** TASK DESCRIPTION **
Set down the data below without change, skipping the pictures it holds.

Stored data
=== Section Start ===

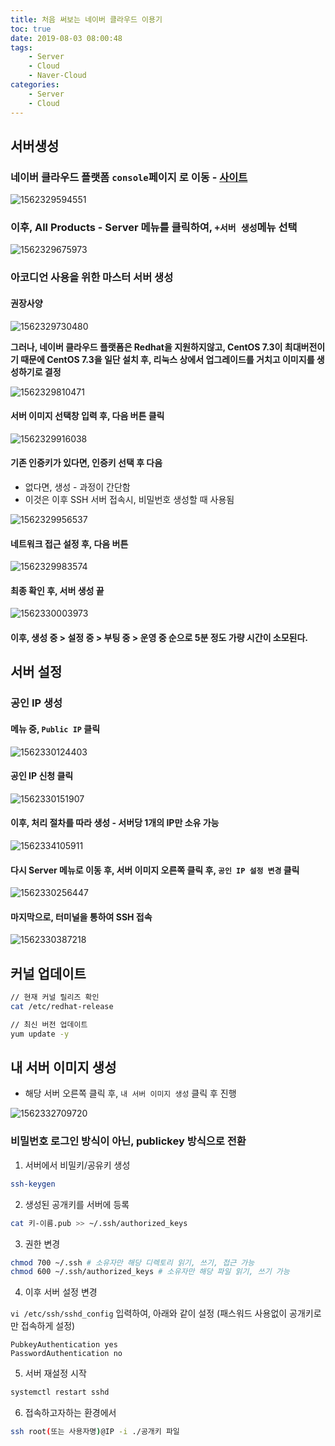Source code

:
 ```yaml
---
title: 처음 써보는 네이버 클라우드 이용기
toc: true
date: 2019-08-03 08:00:48
tags:
    - Server
    - Cloud
    - Naver-Cloud
categories:
    - Server
    - Cloud
---
```


## 서버생성

### 네이버 클라우드 플랫폼 `console`페이지 로 이동 - [사이트](https://www.ncloud.com/)

![1562329594551](https://user-images.githubusercontent.com/26294469/60750485-475abe80-9fe4-11e9-8120-16ab24087254.png)

### 이후, All Products - Server 메뉴를 클릭하여, `+서버 생성`메뉴 선택

![1562329675973](https://user-images.githubusercontent.com/26294469/60750487-475abe80-9fe4-11e9-8655-ecbcb2ab4081.png)

### 아코디언 사용을 위한 마스터 서버 생성

#### 권장사양
![1562329730480](https://user-images.githubusercontent.com/26294469/60750488-475abe80-9fe4-11e9-8fce-632d7af65597.png)

**그러나, 네이버 클라우드 플랫폼은 Redhat을 지원하지않고, CentOS 7.3이 최대버전이기 때문에 CentOS 7.3을 일단 설치 후, 리눅스 상에서 업그레이드를 거치고 이미지를 생성하기로 결정**

![1562329810471](https://user-images.githubusercontent.com/26294469/60750490-47f35500-9fe4-11e9-9a6c-5cf79b148187.png)

#### 서버 이미지 선택창 입력 후, 다음 버튼 클릭

![1562329916038](https://user-images.githubusercontent.com/26294469/60750491-47f35500-9fe4-11e9-8b8f-8620bf3458b3.png)

#### 기존 인증키가 있다면, 인증키 선택 후 다음

- 없다면, 생성 - 과정이 간단함
- 이것은 이후 SSH 서버 접속시, 비밀번호 생성할 때 사용됨

![1562329956537](https://user-images.githubusercontent.com/26294469/60750493-488beb80-9fe4-11e9-94c5-dee5718f554b.png)

#### 네트워크 접근 설정 후, 다음 버튼

![1562329983574](https://user-images.githubusercontent.com/26294469/60750494-488beb80-9fe4-11e9-896e-9ec1f27b61aa.png)

#### 최종 확인 후, 서버 생성 끝

![1562330003973](https://user-images.githubusercontent.com/26294469/60750495-488beb80-9fe4-11e9-80df-2a46f898105c.png)

#### 이후, 생성 중 > 설정 중 > 부팅 중 > 운영 중 순으로 5분 정도 가량 시간이 소모된다.

## 서버 설정

### 공인 IP 생성

#### 메뉴 중, `Public IP` 클릭

![1562330124403](https://user-images.githubusercontent.com/26294469/60750498-49248200-9fe4-11e9-8184-07c560b1679e.png)

#### 공인 IP 신청 클릭

![1562330151907](https://user-images.githubusercontent.com/26294469/60750500-49bd1880-9fe4-11e9-944b-0b84e0c44cb7.png)

#### 이후, 처리 절차를 따라 생성 - 서버당 1개의 IP만 소유 가능

![1562334105911](https://user-images.githubusercontent.com/26294469/60750505-4a55af00-9fe4-11e9-9f0c-82837c6fc358.png)

#### 다시 Server 메뉴로 이동 후, 서버 이미지 오른쪽 클릭 후, `공인 IP 설정 변경` 클릭

![1562330256447](https://user-images.githubusercontent.com/26294469/60750501-49bd1880-9fe4-11e9-8079-12d5db887be3.png)

#### 마지막으로, 터미널을 통하여 SSH 접속

![1562330387218](https://user-images.githubusercontent.com/26294469/60750503-49bd1880-9fe4-11e9-9558-3389da88e70f.png)

## 커널 업데이트

```bash
// 현재 커널 릴리즈 확인
cat /etc/redhat-release

// 최신 버전 업데이트
yum update -y
```

## 내 서버 이미지 생성

- 해당 서버 오른쪽 클릭 후, `내 서버 이미지 생성` 클릭 후 진행

![1562332709720](https://user-images.githubusercontent.com/26294469/60750504-49bd1880-9fe4-11e9-933c-d80204b55fef.png)

### 비밀번호 로그인 방식이 아닌, publickey 방식으로 전환

1. 서버에서 비밀키/공유키 생성

```bash
ssh-keygen
```


2. 생성된 공개키를 서버에 등록

```bash
cat 키-이름.pub >> ~/.ssh/authorized_keys
```

3. 권한 변경

```bash
chmod 700 ~/.ssh # 소유자만 해당 디렉토리 읽기, 쓰기, 접근 가능
chmod 600 ~/.ssh/authorized_keys # 소유자만 해당 파일 읽기, 쓰기 가능
```

4. 이후 서버 설정 변경

`vi /etc/ssh/sshd_config` 입력하여, 아래와 같이 설정 (패스워드 사용없이 공개키로만 접속하게 설정)

```config
PubkeyAuthentication yes
PasswordAuthentication no
```

5. 서버 재설정 시작

```bash
systemctl restart sshd
```

6. 접속하고자하는 환경에서

```bash
ssh root(또는 사용자명)@IP -i ./공개키 파일
```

=== Section End ===

** TASK RESULT **
Source code

:
 ```yaml
---
title: 처음 써보는 네이버 클라우드 이용기
toc: true
date: 2019-08-03 08:00:48
tags:
    - Server
    - Cloud
    - Naver-Cloud
categories:
    - Server
    - Cloud
---
```


## 서버생성

### 네이버 클라우드 플랫폼 `console`페이지 로 이동 - [사이트](https://www.ncloud.com/)

![1562329594551](https://user-images.githubusercontent.com/26294469/60750485-475abe80-9fe4-11e9-8120-16ab24087254.png)

### 이후, All Products - Server 메뉴를 클릭하여, `+서버 생성`메뉴 선택

![1562329675973](https://user-images.githubusercontent.com/26294469/60750487-475abe80-9fe4-11e9-8655-ecbcb2ab4081.png)

### 아코디언 사용을 위한 마스터 서버 생성

#### 권장사양
![1562329730480](https://user-images.githubusercontent.com/26294469/60750488-475abe80-9fe4-11e9-8fce-632d7af65597.png)

**그러나, 네이버 클라우드 플랫폼은 Redhat을 지원하지않고, CentOS 7.3이 최대버전이기 때문에 CentOS 7.3을 일단 설치 후, 리눅스 상에서 업그레이드를 거치고 이미지를 생성하기로 결정**

![1562329810471](https://user-images.githubusercontent.com/26294469/60750490-47f35500-9fe4-11e9-9a6c-5cf79b148187.png)

#### 서버 이미지 선택창 입력 후, 다음 버튼 클릭

![1562329916038](https://user-images.githubusercontent.com/26294469/60750491-47f35500-9fe4-11e9-8b8f-8620bf3458b3.png)

#### 기존 인증키가 있다면, 인증키 선택 후 다음

- 없다면, 생성 - 과정이 간단함
- 이것은 이후 SSH 서버 접속시, 비밀번호 생성할 때 사용됨

![1562329956537](https://user-images.githubusercontent.com/26294469/60750493-488beb80-9fe4-11e9-94c5-dee5718f554b.png)

#### 네트워크 접근 설정 후, 다음 버튼

![1562329983574](https://user-images.githubusercontent.com/26294469/60750494-488beb80-9fe4-11e9-896e-9ec1f27b61aa.png)

#### 최종 확인 후, 서버 생성 끝

![1562330003973](https://user-images.githubusercontent.com/26294469/60750495-488beb80-9fe4-11e9-80df-2a46f898105c.png)

#### 이후, 생성 중 > 설정 중 > 부팅 중 > 운영 중 순으로 5분 정도 가량 시간이 소모된다.

## 서버 설정

### 공인 IP 생성

#### 메뉴 중, `Public IP` 클릭

![1562330124403](https://user-images.githubusercontent.com/26294469/60750498-49248200-9fe4-11e9-8184-07c560b1679e.png)

#### 공인 IP 신청 클릭

![1562330151907](https://user-images.githubusercontent.com/26294469/60750500-49bd1880-9fe4-11e9-944b-0b84e0c44cb7.png)

#### 이후, 처리 절차를 따라 생성 - 서버당 1개의 IP만 소유 가능

![1562334105911](https://user-images.githubusercontent.com/26294469/60750505-4a55af00-9fe4-11e9-9f0c-82837c6fc358.png)

#### 다시 Server 메뉴로 이동 후, 서버 이미지 오른쪽 클릭 후, `공인 IP 설정 변경` 클릭

![1562330256447](https://user-images.githubusercontent.com/26294469/60750501-49bd1880-9fe4-11e9-8079-12d5db887be3.png)

#### 마지막으로, 터미널을 통하여 SSH 접속

![1562330387218](https://user-images.githubusercontent.com/26294469/60750503-49bd1880-9fe4-11e9-9558-3389da88e70f.png)

## 커널 업데이트

```bash
// 현재 커널 릴리즈 확인
cat /etc/redhat-release

// 최신 버전 업데이트
yum update -y
```

## 내 서버 이미지 생성

- 해당 서버 오른쪽 클릭 후, `내 서버 이미지 생성` 클릭 후 진행

![1562332709720](https://user-images.githubusercontent.com/26294469/60750504-49bd1880-9fe4-11e9-933c-d80204b55fef.png)

### 비밀번호 로그인 방식이 아닌, publickey 방식으로 전환

1. 서버에서 비밀키/공유키 생성

```bash
ssh-keygen
```


2. 생성된 공개키를 서버에 등록

```bash
cat 키-이름.pub >> ~/.ssh/authorized_keys
```

3. 권한 변경

```bash
chmod 700 ~/.ssh # 소유자만 해당 디렉토리 읽기, 쓰기, 접근 가능
chmod 600 ~/.ssh/authorized_keys # 소유자만 해당 파일 읽기, 쓰기 가능
```

4. 이후 서버 설정 변경

`vi /etc/ssh/sshd_config` 입력하여, 아래와 같이 설정 (패스워드 사용없이 공개키로만 접속하게 설정)

```config
PubkeyAuthentication yes
PasswordAuthentication no
```

5. 서버 재설정 시작

```bash
systemctl restart sshd
```

6. 접속하고자하는 환경에서

```bash
ssh root(또는 사용자명)@IP -i ./공개키 파일
```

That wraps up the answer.